# WORK INSTRUCTIONS
Across the listing, tally the lines in which the word "that" occurs, then report the tally alone.

# RECORDS FOR THE EXERCISE

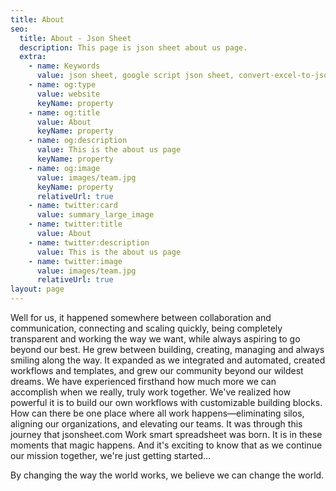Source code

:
 ```yaml
---
title: About
seo:
  title: About - Json Sheet 
  description: This page is json sheet about us page.
  extra:
    - name: Keywords
      value: json sheet, google script json sheet, convert-excel-to-json sheet, json sheet js, google sheet to json, sheets json api, google sheet json api, json sheet builder,  json to sheet custom header, google sheet to json, json to google sheets	
    - name: og:type
      value: website
      keyName: property
    - name: og:title
      value: About
      keyName: property
    - name: og:description
      value: This is the about us page
      keyName: property
    - name: og:image
      value: images/team.jpg
      keyName: property
      relativeUrl: true
    - name: twitter:card
      value: summary_large_image
    - name: twitter:title
      value: About
    - name: twitter:description
      value: This is the about us page
    - name: twitter:image
      value: images/team.jpg
      relativeUrl: true
layout: page
---
```

Well for us, it happened somewhere between collaboration and communication, connecting and scaling quickly, being completely transparent and working the way we want, while always aspiring to go beyond our best. He grew between building, creating, managing and always smiling along the way. It expanded as we integrated and automated, created workflows and templates, and grew our community beyond our wildest dreams. We have experienced firsthand how much more we can accomplish when we really, truly work together. We've realized how powerful it is to build our own workflows with customizable building blocks. How can there be one place where all work happens—eliminating silos, aligning our organizations, and elevating our teams. It was through this journey that jsonsheet.com Work smart spreadsheet was born. It is in these moments that magic happens. And it's exciting to know that as we continue our mission together, we're just getting started…

By changing the way the world works, we believe we can change the world.
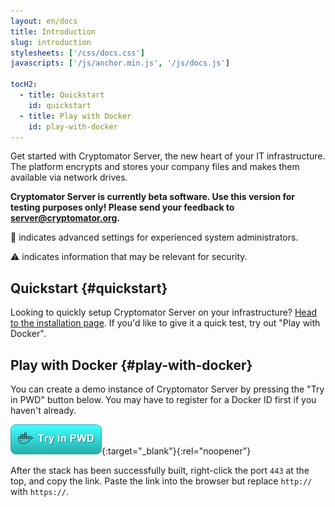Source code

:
 ```yaml
---
layout: en/docs
title: Introduction
slug: introduction
stylesheets: ['/css/docs.css']
javascripts: ['/js/anchor.min.js', '/js/docs.js']

tocH2:
  - title: Quickstart
    id: quickstart
  - title: Play with Docker
    id: play-with-docker
---
```

<p class="lead">Get started with Cryptomator Server, the new heart of your IT infrastructure. The platform encrypts and stores your company files and makes them available via network drives.</p>

**Cryptomator Server is currently beta software. Use this version for testing purposes only! Please send your feedback to [server@cryptomator.org](mailto:server@cryptomator.org).**

:wrench: indicates advanced settings for experienced system administrators.

:warning: indicates information that may be relevant for security.

## Quickstart {#quickstart}
Looking to quickly setup Cryptomator Server on your infrastructure? [Head to the installation page](/en/docs/installation/). If you'd like to give it a quick test, try out "Play with Docker".

## Play with Docker {#play-with-docker}
You can create a demo instance of Cryptomator Server by pressing the "Try in PWD" button below. You may have to register for a Docker ID first if you haven't already.

[![Try in PWD](/assets/pwd/button.png)](http://play-with-docker.com/?stack=https%3A%2F%2Fserver.cryptomator.org%2Fassets%2Fpwd%2Fdocker-compose.yml&stack_name=cryptomator-server){:target="_blank"}{:rel="noopener"}

After the stack has been successfully built, right-click the port `443` at the top, and copy the link. Paste the link into the browser but replace `http://` with `https://`.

# WRITTEN RESPONSE
2